An ETL for the Mozilla Organization Firefox repositories
This repository contains a Python-based ETL (Extract, Transform, Load) script designed to process pull request data from Mozilla Organization Firefox repositories on GitHub and load them into Google BigQuery. The application runs in a Docker container for easy deployment and isolation.
- Containerized: Runs in a Docker container using the latest stable Python
- Secure: Runs as a non-root user (
app) inside the container - Streaming Architecture: Processes pull requests in chunks of 100 for memory efficiency
- BigQuery Integration: Loads data directly into BigQuery using the Python client library
- Rate Limit Handling: Automatically handles GitHub API rate limits
- Comprehensive Logging: Detailed logging for monitoring and debugging
- GitHub Personal Access Token: Create a token
- Google Cloud Project: Set up a GCP project with BigQuery enabled
- BigQuery Dataset: Create a dataset in your GCP project
- Authentication: Configure GCP credentials (see Authentication section below)

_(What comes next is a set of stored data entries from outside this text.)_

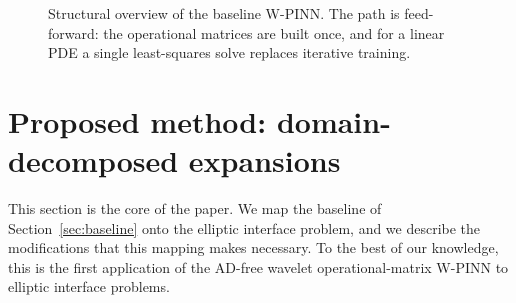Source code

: \documentclass[pdflatex,sn-mathphys-num]{sn-jnl}%
\theoremstyle{thmstyleone}%
\theoremstyle{thmstyletwo}%
\theoremstyle{thmstylethree}%
\begin{document}
\begin{figure}[t]
\centering
{}
\caption{Structural overview of the baseline W-PINN. The path is feed-forward: the operational matrices are built once, and for a linear PDE a single least-squares solve replaces iterative training.}
\label{fig:baseline-block}
\end{figure}

\section{Proposed method: domain-decomposed expansions}\label{sec:proposed}

This section is the core of the paper. We map the baseline of Section~\ref{sec:baseline} onto the elliptic interface problem, and we describe the modifications that this mapping makes necessary. To the best of our knowledge, this is the first application of the AD-free wavelet operational-matrix W-PINN to elliptic interface problems.
\end{document}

docker build -t github-etl .docker run --rm \
-e GITHUB_REPOS="mozilla/firefox" \
-e GITHUB_TOKEN="your_github_token" \
-e BIGQUERY_PROJECT="your-gcp-project" \
-e BIGQUERY_DATASET="your_dataset" \
-e GOOGLE_APPLICATION_CREDENTIALS="/path/to/credentials.json" \
-v /local/path/to/credentials.json:/path/to/credentials.json \
github-etl| Variable | Required | Default | Description |
|---|---|---|---|
GITHUB_REPOS |
Yes | - | Comma separated repositories in format "owner/repo" (e.g., "mozilla/firefox") |
GITHUB_TOKEN |
No | - | GitHub Personal Access Token (recommended to avoid rate limits) |
BIGQUERY_PROJECT |
Yes | - | Google Cloud Project ID |
BIGQUERY_DATASET |
Yes | - | BigQuery dataset ID |
GOOGLE_APPLICATION_CREDENTIALS |
Yes* | - | Path to GCP service account JSON file (*or use Workload Identity) |
main.py: The main ETL script containing the business logicrequirements.txt: Python dependenciesDockerfile: Container configuration
- Base Image:
python:3.14.2-slim(latest stable Python) - User:
app(uid: 1000, gid: 1000) - Working Directory:
/app - Ownership: All files in
/appare owned by theappuser
The pipeline uses a streaming/chunked architecture that processes pull requests in batches of 100:
-
Extract: Generator yields chunks of 100 PRs from GitHub API
- Implements pagination and rate limit handling
- Fetches all pull requests (open, closed, merged) sorted by creation date
-
Transform: Flattens and structures PR data for BigQuery
- Extracts key fields (number, title, state, timestamps, user info)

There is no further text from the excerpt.